- _DATA PROVIDED_
——————
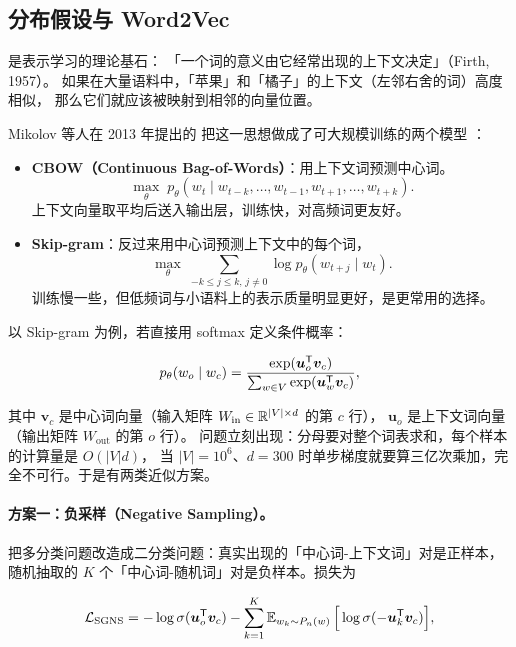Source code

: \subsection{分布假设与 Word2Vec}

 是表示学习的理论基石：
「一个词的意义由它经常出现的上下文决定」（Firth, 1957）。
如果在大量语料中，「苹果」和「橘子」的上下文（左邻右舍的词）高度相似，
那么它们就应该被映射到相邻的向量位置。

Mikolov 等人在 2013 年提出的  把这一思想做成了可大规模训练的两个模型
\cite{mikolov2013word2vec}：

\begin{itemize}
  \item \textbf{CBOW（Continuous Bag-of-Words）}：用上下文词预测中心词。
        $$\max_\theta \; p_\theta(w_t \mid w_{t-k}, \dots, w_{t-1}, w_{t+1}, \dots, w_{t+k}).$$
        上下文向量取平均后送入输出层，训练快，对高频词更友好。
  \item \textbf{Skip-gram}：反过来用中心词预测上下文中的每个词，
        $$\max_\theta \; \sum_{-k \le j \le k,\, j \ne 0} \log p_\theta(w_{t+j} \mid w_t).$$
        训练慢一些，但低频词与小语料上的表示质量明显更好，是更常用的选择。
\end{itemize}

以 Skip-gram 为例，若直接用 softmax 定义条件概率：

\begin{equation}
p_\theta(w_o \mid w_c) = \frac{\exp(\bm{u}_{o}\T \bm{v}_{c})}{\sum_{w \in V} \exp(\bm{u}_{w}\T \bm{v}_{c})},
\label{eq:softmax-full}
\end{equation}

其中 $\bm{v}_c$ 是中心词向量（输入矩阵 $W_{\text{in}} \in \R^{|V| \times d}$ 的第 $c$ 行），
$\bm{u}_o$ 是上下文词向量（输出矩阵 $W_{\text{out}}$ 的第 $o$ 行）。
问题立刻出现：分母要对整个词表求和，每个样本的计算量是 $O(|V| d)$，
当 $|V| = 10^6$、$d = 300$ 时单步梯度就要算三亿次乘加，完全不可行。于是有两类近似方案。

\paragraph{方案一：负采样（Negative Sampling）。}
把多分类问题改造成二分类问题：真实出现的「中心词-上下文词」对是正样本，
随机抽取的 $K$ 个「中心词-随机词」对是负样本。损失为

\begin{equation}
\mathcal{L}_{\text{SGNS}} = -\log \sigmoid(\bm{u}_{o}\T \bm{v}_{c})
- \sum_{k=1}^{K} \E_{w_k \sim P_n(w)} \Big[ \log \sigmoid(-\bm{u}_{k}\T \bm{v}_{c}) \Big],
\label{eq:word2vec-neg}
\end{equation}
——————
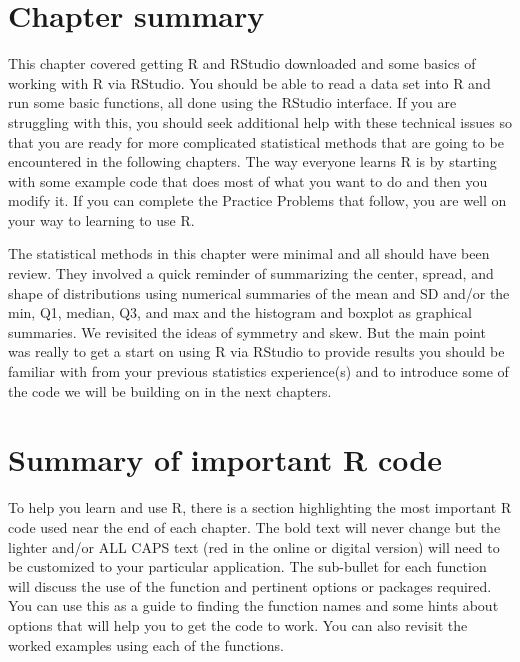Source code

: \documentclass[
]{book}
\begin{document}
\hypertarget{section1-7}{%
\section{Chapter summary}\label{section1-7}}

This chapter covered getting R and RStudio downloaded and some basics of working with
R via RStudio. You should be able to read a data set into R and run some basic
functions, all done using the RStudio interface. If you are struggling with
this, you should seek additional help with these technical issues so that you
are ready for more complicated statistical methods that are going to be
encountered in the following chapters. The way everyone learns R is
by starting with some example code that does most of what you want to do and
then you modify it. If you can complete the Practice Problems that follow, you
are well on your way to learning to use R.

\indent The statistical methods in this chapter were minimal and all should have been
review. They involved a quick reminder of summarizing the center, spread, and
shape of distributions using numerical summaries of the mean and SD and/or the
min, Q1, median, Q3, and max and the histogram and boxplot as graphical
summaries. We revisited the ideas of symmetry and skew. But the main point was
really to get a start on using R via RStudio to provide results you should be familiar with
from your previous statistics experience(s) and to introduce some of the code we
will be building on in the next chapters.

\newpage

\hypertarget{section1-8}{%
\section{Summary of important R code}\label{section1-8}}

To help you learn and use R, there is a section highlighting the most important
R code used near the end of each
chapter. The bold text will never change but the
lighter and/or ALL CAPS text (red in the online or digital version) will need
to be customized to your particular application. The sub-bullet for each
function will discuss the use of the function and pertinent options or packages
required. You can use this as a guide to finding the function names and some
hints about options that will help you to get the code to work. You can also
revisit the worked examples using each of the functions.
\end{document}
——————
- _WHAT YOU ARE ASKED TO DO_
Please report all lines in the entries where "chapters" appears.

- _TASK ANSWER_
encountered in the following chapters. The way everyone learns R is
will be building on in the next chapters.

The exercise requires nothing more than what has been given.